→ Excerpted records:
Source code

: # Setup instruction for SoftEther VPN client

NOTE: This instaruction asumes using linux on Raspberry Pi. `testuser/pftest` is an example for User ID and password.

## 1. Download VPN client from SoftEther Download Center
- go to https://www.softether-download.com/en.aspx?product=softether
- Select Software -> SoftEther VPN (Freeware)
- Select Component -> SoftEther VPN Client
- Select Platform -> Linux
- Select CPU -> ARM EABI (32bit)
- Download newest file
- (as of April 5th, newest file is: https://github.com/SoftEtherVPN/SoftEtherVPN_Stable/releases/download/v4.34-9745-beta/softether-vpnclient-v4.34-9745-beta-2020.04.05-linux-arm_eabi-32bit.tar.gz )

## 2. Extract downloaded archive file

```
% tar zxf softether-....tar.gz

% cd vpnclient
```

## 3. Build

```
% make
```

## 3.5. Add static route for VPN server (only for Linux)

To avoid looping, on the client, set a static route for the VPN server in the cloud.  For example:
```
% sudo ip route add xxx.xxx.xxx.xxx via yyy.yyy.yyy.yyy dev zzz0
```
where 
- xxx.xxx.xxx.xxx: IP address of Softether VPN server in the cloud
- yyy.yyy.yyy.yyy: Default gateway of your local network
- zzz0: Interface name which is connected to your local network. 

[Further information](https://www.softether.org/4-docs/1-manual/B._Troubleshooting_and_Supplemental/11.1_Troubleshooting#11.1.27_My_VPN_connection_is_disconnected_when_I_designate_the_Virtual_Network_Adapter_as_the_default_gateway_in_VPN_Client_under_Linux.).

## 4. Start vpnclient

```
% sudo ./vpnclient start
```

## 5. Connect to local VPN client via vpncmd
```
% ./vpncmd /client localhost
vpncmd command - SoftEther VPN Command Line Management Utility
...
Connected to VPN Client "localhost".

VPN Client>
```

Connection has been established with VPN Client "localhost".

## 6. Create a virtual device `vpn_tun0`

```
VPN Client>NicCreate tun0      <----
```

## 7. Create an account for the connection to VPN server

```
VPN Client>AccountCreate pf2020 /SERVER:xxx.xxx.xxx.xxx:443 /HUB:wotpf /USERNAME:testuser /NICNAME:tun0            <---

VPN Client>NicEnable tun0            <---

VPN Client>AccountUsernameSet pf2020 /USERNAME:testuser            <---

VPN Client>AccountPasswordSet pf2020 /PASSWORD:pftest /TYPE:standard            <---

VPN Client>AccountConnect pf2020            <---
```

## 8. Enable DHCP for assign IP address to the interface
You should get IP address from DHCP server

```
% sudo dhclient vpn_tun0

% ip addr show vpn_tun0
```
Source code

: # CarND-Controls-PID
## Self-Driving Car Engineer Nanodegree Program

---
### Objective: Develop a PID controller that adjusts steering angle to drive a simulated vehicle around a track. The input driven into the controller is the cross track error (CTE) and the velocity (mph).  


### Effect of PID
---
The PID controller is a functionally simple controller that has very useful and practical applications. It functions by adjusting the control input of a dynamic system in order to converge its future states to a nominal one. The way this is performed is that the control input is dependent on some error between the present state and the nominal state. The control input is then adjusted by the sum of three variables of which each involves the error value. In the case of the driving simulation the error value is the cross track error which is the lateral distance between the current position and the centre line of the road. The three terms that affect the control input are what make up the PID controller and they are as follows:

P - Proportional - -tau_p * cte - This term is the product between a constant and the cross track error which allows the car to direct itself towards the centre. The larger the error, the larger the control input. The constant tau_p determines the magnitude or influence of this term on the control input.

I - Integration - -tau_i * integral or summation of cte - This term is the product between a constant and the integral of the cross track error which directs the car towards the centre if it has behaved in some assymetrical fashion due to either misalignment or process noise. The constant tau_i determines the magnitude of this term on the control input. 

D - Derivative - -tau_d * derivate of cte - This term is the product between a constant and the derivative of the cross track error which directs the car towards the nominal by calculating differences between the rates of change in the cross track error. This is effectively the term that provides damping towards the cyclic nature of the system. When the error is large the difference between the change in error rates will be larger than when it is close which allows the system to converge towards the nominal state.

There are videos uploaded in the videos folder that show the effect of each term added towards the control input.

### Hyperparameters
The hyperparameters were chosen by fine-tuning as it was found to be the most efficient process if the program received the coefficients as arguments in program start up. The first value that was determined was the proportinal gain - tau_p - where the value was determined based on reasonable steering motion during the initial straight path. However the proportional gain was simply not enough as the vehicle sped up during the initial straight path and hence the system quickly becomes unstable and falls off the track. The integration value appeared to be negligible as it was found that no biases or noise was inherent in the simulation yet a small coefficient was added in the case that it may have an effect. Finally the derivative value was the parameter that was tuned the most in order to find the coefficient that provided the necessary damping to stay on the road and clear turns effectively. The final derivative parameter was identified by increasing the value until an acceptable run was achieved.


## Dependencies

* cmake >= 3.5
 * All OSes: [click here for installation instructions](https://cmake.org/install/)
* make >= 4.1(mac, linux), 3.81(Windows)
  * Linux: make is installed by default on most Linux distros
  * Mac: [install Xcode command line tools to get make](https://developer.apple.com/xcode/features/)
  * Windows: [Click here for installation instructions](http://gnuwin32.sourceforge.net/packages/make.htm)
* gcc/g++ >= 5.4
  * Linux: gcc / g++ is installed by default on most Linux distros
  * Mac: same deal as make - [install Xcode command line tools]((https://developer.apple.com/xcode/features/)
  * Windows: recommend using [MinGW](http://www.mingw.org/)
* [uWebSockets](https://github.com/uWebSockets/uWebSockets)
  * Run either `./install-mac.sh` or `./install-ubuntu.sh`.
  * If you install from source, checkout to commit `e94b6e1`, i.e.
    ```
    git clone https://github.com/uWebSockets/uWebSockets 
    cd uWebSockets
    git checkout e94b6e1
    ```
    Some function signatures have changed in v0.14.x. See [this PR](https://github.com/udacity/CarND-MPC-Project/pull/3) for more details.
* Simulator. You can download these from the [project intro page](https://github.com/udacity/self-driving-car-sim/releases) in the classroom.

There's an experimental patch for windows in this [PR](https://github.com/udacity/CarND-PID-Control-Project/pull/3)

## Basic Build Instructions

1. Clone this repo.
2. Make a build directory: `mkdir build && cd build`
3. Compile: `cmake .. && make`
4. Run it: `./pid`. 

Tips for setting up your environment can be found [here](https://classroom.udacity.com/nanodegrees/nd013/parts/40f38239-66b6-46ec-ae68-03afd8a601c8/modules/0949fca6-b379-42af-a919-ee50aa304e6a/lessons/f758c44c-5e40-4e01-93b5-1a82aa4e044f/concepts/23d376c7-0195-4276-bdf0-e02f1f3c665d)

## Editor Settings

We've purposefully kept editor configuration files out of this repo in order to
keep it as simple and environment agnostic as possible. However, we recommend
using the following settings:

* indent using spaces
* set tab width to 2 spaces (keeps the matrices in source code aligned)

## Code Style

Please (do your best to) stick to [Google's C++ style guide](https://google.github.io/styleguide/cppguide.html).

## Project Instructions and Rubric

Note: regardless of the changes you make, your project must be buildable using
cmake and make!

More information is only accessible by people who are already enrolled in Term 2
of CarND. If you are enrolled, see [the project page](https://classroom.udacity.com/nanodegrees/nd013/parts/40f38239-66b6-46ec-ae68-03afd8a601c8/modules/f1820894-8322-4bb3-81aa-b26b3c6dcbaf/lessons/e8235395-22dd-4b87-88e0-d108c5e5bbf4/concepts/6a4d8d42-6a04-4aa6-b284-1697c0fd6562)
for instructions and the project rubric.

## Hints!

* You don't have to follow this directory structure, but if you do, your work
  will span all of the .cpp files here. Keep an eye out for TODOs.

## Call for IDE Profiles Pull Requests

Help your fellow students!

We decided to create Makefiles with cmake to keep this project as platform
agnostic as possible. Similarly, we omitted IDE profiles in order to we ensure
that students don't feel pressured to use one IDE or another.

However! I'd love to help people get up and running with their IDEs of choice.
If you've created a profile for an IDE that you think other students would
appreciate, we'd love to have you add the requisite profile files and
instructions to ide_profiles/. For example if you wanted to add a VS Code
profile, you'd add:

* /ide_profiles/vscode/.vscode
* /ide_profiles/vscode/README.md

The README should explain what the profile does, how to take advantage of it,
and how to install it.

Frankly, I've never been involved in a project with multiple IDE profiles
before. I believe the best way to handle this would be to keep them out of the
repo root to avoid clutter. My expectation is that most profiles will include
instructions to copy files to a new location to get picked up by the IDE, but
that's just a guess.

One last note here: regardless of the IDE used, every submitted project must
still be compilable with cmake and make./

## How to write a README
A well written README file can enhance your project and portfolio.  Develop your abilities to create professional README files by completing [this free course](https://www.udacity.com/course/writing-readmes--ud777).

→ What is expected: Restate the listing word for word, but only from its first line through the line with "- Download newest file", keeping both end lines.

→ Answer:
Source code

: # Setup instruction for SoftEther VPN client

NOTE: This instaruction asumes using linux on Raspberry Pi. `testuser/pftest` is an example for User ID and password.

## 1. Download VPN client from SoftEther Download Center
- go to https://www.softether-download.com/en.aspx?product=softether
- Select Software -> SoftEther VPN (Freeware)
- Select Component -> SoftEther VPN Client
- Select Platform -> Linux
- Select CPU -> ARM EABI (32bit)
- Download newest file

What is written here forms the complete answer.